About this task: Exact repetition, please: start with the line where "- robimy, przed poniedzialkowymi standupami" appears and stop after the final line of the records.

Records for processing:

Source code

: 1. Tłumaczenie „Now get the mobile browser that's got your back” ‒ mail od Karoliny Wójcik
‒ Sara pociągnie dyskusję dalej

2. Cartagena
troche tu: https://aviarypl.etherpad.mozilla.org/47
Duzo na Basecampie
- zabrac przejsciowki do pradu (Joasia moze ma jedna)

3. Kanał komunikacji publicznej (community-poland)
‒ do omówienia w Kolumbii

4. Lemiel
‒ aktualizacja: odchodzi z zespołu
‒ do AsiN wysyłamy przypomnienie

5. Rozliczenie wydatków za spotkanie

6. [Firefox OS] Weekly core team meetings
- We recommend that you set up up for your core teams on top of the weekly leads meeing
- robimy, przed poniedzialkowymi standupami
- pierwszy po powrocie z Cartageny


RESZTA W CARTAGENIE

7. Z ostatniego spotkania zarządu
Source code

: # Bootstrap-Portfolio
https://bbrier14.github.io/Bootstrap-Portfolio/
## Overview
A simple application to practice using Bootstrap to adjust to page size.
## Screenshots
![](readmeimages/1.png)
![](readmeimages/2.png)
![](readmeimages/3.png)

Answer section:
- robimy, przed poniedzialkowymi standupami
- pierwszy po powrocie z Cartageny


RESZTA W CARTAGENIE

7. Z ostatniego spotkania zarządu
Source code

: # Bootstrap-Portfolio
https://bbrier14.github.io/Bootstrap-Portfolio/
## Overview
A simple application to practice using Bootstrap to adjust to page size.
## Screenshots
![](readmeimages/1.png)
![](readmeimages/2.png)
![](readmeimages/3.png)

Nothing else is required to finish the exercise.